— ASSIGNED TASK —
For each line of the data below that contains "been", return that line.

[[ SUPPLIED DATA, beginning ]]

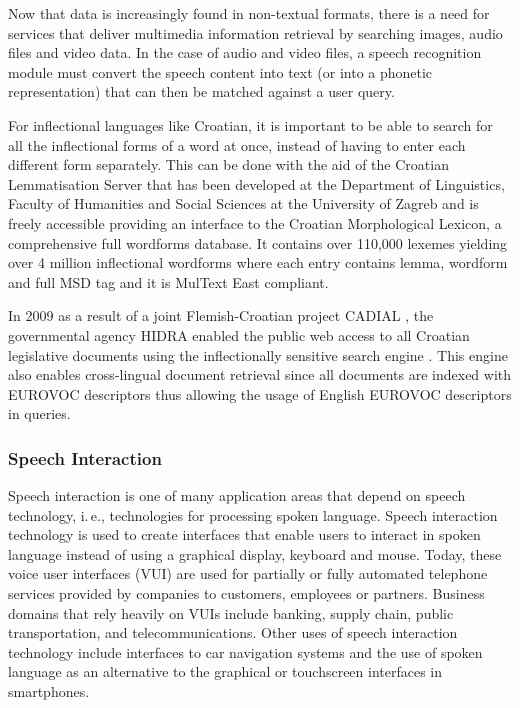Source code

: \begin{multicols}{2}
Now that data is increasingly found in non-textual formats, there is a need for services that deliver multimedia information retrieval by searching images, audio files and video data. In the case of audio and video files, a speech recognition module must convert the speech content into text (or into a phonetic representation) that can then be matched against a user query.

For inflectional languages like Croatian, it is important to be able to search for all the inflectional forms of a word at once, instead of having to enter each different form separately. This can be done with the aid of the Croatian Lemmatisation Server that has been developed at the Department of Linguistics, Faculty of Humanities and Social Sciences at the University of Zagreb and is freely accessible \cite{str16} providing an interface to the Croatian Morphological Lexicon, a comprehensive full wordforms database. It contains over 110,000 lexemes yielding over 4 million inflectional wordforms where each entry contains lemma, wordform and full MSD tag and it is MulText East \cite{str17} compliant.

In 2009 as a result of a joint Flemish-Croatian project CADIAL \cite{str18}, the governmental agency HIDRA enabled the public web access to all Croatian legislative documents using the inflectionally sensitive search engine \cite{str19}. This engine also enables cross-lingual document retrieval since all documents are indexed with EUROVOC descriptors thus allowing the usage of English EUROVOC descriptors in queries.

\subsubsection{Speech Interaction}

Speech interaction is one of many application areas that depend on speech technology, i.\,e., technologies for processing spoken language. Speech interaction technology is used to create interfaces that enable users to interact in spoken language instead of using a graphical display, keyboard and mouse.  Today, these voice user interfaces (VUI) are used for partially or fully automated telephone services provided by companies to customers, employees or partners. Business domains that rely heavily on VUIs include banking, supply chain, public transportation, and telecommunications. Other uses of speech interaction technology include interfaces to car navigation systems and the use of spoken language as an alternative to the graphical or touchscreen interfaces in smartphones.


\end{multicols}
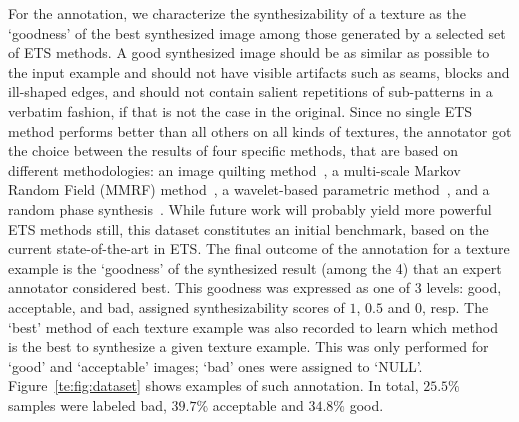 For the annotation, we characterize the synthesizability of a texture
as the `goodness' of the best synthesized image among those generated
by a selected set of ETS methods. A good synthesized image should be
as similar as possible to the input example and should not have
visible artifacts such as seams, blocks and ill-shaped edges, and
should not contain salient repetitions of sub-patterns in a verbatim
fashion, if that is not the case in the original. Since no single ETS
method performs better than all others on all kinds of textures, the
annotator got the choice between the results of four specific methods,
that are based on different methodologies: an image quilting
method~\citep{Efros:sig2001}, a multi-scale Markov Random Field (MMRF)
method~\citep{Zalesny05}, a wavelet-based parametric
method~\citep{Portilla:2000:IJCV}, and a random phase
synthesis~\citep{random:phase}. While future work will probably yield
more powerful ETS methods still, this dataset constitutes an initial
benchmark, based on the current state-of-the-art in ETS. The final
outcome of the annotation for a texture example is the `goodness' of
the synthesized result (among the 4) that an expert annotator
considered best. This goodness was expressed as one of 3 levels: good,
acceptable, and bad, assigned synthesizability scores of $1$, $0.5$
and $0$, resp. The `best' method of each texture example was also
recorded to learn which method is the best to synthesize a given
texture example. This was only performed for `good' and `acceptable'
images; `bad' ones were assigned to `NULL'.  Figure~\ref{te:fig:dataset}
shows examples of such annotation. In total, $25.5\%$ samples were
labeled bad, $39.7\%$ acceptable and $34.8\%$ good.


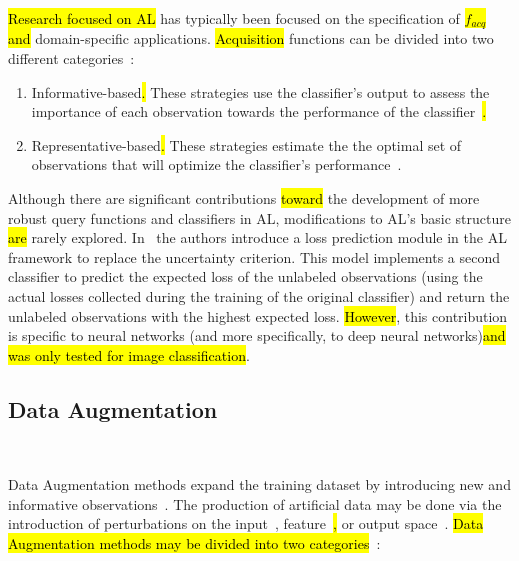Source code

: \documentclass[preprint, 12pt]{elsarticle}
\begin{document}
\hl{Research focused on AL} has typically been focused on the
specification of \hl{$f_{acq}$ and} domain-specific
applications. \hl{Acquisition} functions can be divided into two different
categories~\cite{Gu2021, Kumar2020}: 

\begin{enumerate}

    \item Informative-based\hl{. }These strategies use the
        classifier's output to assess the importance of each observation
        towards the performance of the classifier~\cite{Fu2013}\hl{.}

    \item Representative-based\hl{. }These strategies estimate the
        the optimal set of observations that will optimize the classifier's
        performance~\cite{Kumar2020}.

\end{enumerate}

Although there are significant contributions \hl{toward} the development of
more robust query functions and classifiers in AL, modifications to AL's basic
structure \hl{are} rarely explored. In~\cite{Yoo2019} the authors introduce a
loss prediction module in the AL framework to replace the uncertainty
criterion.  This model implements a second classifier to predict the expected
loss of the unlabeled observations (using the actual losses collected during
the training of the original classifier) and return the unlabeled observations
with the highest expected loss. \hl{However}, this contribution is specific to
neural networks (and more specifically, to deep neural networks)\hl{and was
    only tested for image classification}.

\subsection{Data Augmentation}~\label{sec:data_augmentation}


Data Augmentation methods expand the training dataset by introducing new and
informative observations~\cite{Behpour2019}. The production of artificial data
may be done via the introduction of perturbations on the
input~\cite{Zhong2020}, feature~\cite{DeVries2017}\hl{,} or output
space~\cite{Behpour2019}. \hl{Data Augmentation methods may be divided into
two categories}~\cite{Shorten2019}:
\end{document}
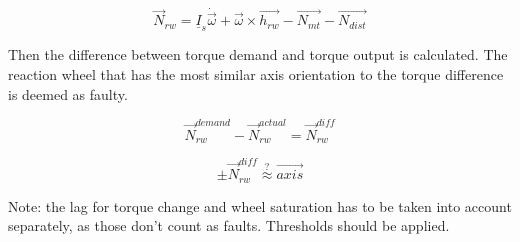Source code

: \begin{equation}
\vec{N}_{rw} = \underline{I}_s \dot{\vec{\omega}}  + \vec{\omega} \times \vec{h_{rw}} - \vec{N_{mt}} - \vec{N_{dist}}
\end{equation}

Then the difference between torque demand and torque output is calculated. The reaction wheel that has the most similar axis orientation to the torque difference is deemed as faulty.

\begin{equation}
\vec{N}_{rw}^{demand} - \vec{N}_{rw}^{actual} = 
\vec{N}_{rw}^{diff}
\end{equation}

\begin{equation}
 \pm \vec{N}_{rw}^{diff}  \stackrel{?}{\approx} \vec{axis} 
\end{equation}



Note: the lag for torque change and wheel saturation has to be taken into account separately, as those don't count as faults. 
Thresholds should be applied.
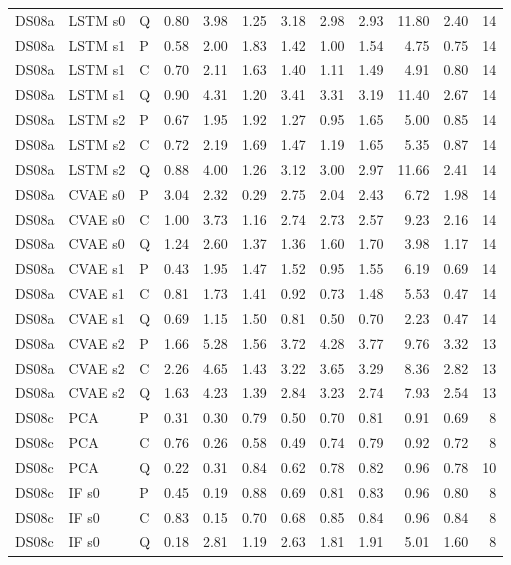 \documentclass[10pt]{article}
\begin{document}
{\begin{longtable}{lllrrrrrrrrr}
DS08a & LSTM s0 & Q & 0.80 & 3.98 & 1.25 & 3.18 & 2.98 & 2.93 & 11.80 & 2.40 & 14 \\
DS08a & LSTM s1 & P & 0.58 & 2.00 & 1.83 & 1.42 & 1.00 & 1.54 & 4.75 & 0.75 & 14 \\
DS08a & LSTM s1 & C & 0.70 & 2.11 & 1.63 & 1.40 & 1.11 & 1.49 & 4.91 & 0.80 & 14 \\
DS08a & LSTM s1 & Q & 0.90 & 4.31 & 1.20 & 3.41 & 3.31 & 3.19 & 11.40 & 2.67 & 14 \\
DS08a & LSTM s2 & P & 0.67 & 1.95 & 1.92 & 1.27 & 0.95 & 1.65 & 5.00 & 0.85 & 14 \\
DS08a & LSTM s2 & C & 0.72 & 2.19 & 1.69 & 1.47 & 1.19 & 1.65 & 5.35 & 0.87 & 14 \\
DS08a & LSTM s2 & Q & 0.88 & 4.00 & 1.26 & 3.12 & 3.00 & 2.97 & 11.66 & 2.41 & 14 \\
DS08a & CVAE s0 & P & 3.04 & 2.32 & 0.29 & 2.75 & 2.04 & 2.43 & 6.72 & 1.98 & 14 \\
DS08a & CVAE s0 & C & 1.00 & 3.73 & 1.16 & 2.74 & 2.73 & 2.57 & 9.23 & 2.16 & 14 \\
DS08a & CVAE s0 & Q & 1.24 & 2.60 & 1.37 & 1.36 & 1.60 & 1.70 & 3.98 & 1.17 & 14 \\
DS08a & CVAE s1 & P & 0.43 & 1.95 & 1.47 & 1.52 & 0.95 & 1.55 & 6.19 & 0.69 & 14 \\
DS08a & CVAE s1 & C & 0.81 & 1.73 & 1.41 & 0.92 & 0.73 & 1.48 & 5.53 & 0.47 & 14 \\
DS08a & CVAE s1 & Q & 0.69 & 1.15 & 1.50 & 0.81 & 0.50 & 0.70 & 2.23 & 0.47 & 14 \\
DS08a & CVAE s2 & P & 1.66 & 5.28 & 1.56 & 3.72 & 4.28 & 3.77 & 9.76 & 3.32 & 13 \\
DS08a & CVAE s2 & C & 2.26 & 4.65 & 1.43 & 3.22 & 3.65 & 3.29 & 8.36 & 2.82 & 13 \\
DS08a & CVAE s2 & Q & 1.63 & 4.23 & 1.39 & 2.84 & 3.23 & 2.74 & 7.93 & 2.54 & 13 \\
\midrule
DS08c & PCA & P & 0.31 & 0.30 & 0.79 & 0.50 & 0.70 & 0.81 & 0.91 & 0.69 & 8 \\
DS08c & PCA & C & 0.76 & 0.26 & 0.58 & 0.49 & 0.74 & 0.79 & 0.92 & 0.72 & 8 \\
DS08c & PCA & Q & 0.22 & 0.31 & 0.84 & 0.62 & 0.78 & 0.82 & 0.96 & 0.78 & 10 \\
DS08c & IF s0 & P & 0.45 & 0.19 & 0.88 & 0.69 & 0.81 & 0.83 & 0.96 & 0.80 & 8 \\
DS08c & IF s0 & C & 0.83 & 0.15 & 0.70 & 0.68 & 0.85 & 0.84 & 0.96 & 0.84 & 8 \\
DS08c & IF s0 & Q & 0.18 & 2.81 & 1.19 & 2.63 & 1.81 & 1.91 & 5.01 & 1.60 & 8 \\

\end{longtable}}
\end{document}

[[ SUPPLIED DATA, end ]]

— RESULT FOR THIS TASK —
For inflectional languages like Croatian, it is important to be able to search for all the inflectional forms of a word at once, instead of having to enter each different form separately. This can be done with the aid of the Croatian Lemmatisation Server that has been developed at the Department of Linguistics, Faculty of Humanities and Social Sciences at the University of Zagreb and is freely accessible \cite{str16} providing an interface to the Croatian Morphological Lexicon, a comprehensive full wordforms database. It contains over 110,000 lexemes yielding over 4 million inflectional wordforms where each entry contains lemma, wordform and full MSD tag and it is MulText East \cite{str17} compliant.
\hl{Research focused on AL} has typically been focused on the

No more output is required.